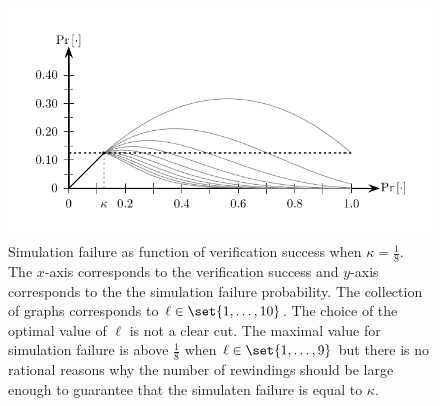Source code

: \documentclass{crypto-exercise}
\begin{document}
\begin{solution}
\begin{figure}[!h]
   \centering
   \includegraphics[scale=0.85]{figures/1102-simulation-failure-iii}
   \caption{Simulation failure as function of verification success when $\kappa=\frac{1}{8}$. The $x$-axis corresponds to the verification success and $y$-axis corresponds to the the simulation failure probability. The collection of graphs corresponds to $\ell\in\set{1,\ldots,10}$. The choice of the optimal value of $\ell$ is not a clear cut. The maximal value for simulation failure is above $\frac{1}{8}$ when $\ell\in\set{1,\ldots,9}$ but there is no rational reasons why the number of rewindings should be large enough to guarantee that the simulaten failure is equal to $\kappa$.}
   \label{fig:knowledge-extraction-trade-offs-ii}
\end{figure}
 

\end{solution}
\end{document}
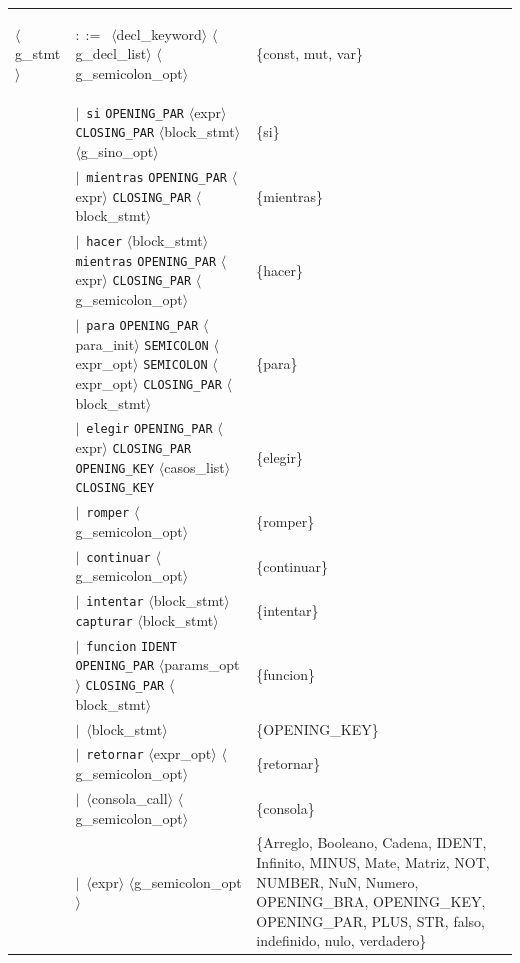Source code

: \documentclass[10pt]{article}
\begin{document}
{\begin{longtable}{@{} p{2.0cm} p{6.9cm} p{6.9cm} @{}}
  \midrule
  \textcolor{ntcolor}{\parbox[t]{1.8cm}{\raggedright$\langle$g\_\allowbreak{}stmt$\rangle$}} & $::=$~$\langle$decl\_keyword$\rangle$ $\langle$g\_decl\_list$\rangle$ $\langle$g\_semicolon\_opt$\rangle$ & \{const, mut, var\} \\
   & $\mid$~\texttt{si} \texttt{OPENING\_PAR} $\langle$expr$\rangle$ \texttt{CLOSING\_PAR} $\langle$block\_stmt$\rangle$ $\langle$g\_sino\_opt$\rangle$ & \{si\} \\
   & $\mid$~\texttt{mientras} \texttt{OPENING\_PAR} $\langle$expr$\rangle$ \texttt{CLOSING\_PAR} $\langle$block\_stmt$\rangle$ & \{mientras\} \\
   & $\mid$~\texttt{hacer} $\langle$block\_stmt$\rangle$ \texttt{mientras} \texttt{OPENING\_PAR} $\langle$expr$\rangle$ \texttt{CLOSING\_PAR} $\langle$g\_semicolon\_opt$\rangle$ & \{hacer\} \\
   & $\mid$~\texttt{para} \texttt{OPENING\_PAR} $\langle$para\_init$\rangle$ \texttt{SEMICOLON} $\langle$expr\_opt$\rangle$ \texttt{SEMICOLON} $\langle$expr\_opt$\rangle$ \texttt{CLOSING\_PAR} $\langle$block\_stmt$\rangle$ & \{para\} \\
   & $\mid$~\texttt{elegir} \texttt{OPENING\_PAR} $\langle$expr$\rangle$ \texttt{CLOSING\_PAR} \texttt{OPENING\_KEY} $\langle$casos\_list$\rangle$ \texttt{CLOSING\_KEY} & \{elegir\} \\
   & $\mid$~\texttt{romper} $\langle$g\_semicolon\_opt$\rangle$ & \{romper\} \\
   & $\mid$~\texttt{continuar} $\langle$g\_semicolon\_opt$\rangle$ & \{continuar\} \\
   & $\mid$~\texttt{intentar} $\langle$block\_stmt$\rangle$ \texttt{capturar} $\langle$block\_stmt$\rangle$ & \{intentar\} \\
   & $\mid$~\texttt{funcion} \texttt{IDENT} \texttt{OPENING\_PAR} $\langle$params\_opt$\rangle$ \texttt{CLOSING\_PAR} $\langle$block\_stmt$\rangle$ & \{funcion\} \\
   & $\mid$~$\langle$block\_stmt$\rangle$ & \{OPENING\_KEY\} \\
   & $\mid$~\texttt{retornar} $\langle$expr\_opt$\rangle$ $\langle$g\_semicolon\_opt$\rangle$ & \{retornar\} \\
   & $\mid$~$\langle$consola\_call$\rangle$ $\langle$g\_semicolon\_opt$\rangle$ & \{consola\} \\
   & $\mid$~$\langle$expr$\rangle$ $\langle$g\_semicolon\_opt$\rangle$ & \{Arreglo, Booleano, Cadena, IDENT, Infinito, MINUS, Mate, Matriz, NOT, NUMBER, NuN, Numero, OPENING\_BRA, OPENING\_KEY, OPENING\_PAR, PLUS, STR, falso, indefinido, nulo, verdadero\} \\

\end{longtable}}
\end{document}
___
#### What you will do
Report every line containing the word "mientras" from the listing above.

#### Exercise result
   & $\mid$~\texttt{mientras} \texttt{OPENING\_PAR} $\langle$expr$\rangle$ \texttt{CLOSING\_PAR} $\langle$block\_stmt$\rangle$ & \{mientras\} \\
   & $\mid$~\texttt{hacer} $\langle$block\_stmt$\rangle$ \texttt{mientras} \texttt{OPENING\_PAR} $\langle$expr$\rangle$ \texttt{CLOSING\_PAR} $\langle$g\_semicolon\_opt$\rangle$ & \{hacer\} \\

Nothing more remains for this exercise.